Questa nuova modalità d’ingresso ha coinvolto tutti gli studenti decisi ad immatricolarsi a Catania, compresi coloro che, dopo la triennale, hanno scelto di conseguire la laurea magistrale. Una modalità inaspettata che ha provocato il malcontento di molti che denunciano di vedere così limitato il proprio diritto allo studio.
Ma questo non è l’unico motivo di scontento; alcuni studenti della Facoltà di Lettere e Filosofia, per esempio, fanno notare che per queste prove non siano state pubblicate delle simulazioni online, e che gli organi di competenza siano stati vaghi nel descrivere i metodi di selezione. «Sono rimasta perplessa quando ho saputo che per entrare alla magistrale bisognasse superare una prova orale, che, a differenza di una prova scritta, corre il rischio di essere valutata con meno oggettività», dice Paola, studentessa da poco entrata a filologia moderna.

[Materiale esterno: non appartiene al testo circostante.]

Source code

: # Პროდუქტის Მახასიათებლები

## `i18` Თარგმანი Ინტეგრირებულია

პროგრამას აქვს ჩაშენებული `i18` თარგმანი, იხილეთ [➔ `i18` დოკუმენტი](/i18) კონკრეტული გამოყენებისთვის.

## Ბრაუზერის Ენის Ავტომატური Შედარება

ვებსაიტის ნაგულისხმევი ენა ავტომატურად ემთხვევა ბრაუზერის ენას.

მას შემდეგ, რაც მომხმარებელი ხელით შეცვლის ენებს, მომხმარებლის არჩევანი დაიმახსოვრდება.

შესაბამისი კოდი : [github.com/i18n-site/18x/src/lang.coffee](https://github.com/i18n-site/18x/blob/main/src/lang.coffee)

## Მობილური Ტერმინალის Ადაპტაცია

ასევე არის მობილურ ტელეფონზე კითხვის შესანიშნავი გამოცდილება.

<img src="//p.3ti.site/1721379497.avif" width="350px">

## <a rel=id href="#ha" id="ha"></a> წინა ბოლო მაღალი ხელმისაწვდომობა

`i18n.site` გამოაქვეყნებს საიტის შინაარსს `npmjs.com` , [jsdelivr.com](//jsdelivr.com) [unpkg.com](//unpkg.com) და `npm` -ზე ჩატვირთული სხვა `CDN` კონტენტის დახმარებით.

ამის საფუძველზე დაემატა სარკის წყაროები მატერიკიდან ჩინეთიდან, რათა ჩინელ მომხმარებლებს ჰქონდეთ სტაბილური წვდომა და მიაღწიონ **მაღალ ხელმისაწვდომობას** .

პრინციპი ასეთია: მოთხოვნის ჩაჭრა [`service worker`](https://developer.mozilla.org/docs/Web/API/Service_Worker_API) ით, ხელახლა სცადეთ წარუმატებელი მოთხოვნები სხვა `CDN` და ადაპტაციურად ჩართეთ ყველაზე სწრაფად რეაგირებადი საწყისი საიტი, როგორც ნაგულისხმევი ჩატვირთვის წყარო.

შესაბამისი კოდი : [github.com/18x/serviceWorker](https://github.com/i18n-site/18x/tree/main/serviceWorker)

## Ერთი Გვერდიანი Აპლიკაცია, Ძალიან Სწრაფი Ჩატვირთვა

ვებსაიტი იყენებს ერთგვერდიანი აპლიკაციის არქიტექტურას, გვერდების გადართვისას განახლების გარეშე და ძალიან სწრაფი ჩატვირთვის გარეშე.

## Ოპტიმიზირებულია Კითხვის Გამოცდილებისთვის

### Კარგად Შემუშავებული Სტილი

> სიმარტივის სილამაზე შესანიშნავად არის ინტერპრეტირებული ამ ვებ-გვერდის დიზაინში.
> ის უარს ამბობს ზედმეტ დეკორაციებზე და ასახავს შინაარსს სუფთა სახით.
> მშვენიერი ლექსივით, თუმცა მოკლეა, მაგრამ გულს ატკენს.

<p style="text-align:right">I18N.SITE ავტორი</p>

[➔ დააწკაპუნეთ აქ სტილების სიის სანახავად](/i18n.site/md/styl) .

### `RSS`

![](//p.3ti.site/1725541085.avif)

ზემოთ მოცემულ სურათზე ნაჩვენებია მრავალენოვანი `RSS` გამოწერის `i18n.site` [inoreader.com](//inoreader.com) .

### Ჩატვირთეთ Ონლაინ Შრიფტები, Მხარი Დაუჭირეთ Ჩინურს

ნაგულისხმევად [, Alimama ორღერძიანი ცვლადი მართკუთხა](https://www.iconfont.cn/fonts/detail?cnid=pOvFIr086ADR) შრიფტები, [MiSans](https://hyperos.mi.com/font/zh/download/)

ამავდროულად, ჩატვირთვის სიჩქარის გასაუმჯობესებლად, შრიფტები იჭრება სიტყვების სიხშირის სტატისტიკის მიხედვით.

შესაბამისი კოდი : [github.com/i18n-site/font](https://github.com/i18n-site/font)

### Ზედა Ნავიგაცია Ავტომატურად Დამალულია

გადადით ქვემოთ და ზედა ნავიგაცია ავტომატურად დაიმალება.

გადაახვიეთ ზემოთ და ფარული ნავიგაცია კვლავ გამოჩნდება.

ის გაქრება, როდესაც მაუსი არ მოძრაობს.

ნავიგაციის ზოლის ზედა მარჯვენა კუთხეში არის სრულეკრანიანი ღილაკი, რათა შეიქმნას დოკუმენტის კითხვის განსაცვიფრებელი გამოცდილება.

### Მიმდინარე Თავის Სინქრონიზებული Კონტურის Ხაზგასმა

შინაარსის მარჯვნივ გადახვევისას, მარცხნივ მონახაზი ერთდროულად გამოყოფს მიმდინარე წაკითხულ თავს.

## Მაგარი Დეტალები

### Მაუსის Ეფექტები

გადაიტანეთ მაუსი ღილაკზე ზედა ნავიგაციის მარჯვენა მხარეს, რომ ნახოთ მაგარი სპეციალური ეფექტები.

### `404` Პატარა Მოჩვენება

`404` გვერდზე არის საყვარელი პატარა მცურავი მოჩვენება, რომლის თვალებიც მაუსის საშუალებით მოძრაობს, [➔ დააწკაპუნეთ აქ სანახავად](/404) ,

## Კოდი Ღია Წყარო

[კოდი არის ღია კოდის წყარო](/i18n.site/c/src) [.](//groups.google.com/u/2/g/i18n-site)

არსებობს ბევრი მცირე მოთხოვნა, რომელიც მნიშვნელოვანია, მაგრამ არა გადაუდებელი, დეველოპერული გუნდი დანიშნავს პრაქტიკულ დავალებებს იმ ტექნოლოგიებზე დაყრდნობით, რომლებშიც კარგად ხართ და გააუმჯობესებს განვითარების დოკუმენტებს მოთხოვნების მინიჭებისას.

E’ interessante rilevare come per questi test per le magistrali di Lettere e Filosofia il numero dei partecipanti fosse al di sotto della soglia dei posti disponibili (il massimo si è toccato proprio in filologia moderna, dove le domande per effettuare la prova sono state novantacinque su cento posti disponibili), e che siano stati fatti comunque gli orali.
Altra conseguenza di questi test a tappeto è che lo scorrimento, rispetto agli anni passati, ha assunto dimensioni considerevoli, a causa della massa di candidati che ha tentato anche cinque, sei test contemporaneamente, pur di entrare almeno in una facoltà. Serena, appena entrata a Matematica, fa notare che grazie al massiccio numero di rinunce, in molti test delle prove della facoltà di Scienze Naturali Fisiche e Matematiche, alcuni aspiranti studenti sono passati con punteggi bassissimi. Addirittura per il corso di laurea in Chimica Industriale c’è chi è passato totalizzando un punteggio pari a zero. «Se avessi lasciato il foglio in bianco forse, paradossalmente, sarei entrata lo stesso», aggiunge la neo-matricola, che evidenzia come la preparazione a prove del genere abbia comportato per molti un notevole dispendio di denaro e tempo.
Il malcontento corre anche sul web. Nei forum studenteschi le critiche continuano. Si parla di persone fatte entrare nelle aule dei test, nonostante evidenti ritardi, come dice un utente di “università.com” che ha provato professioni sanitarie. Un altro studente che ha tentato Scienze delle Pubbliche Amministrazioni, sul forum studentesco “votailprof.it“, critica il fatto che laureati di triennale siano costretti a fare un test a numero chiuso per entrare nella magistrale, rischiando così di non passare, vedendosi bloccato (o ritardato di un anno) il proprio cammino.
Se da tempo dai piani alti dell’università italiana si parla del numero chiuso come di un sistema “meritocratico”, sembra invece che gli studenti ne siano sempre meno convinti.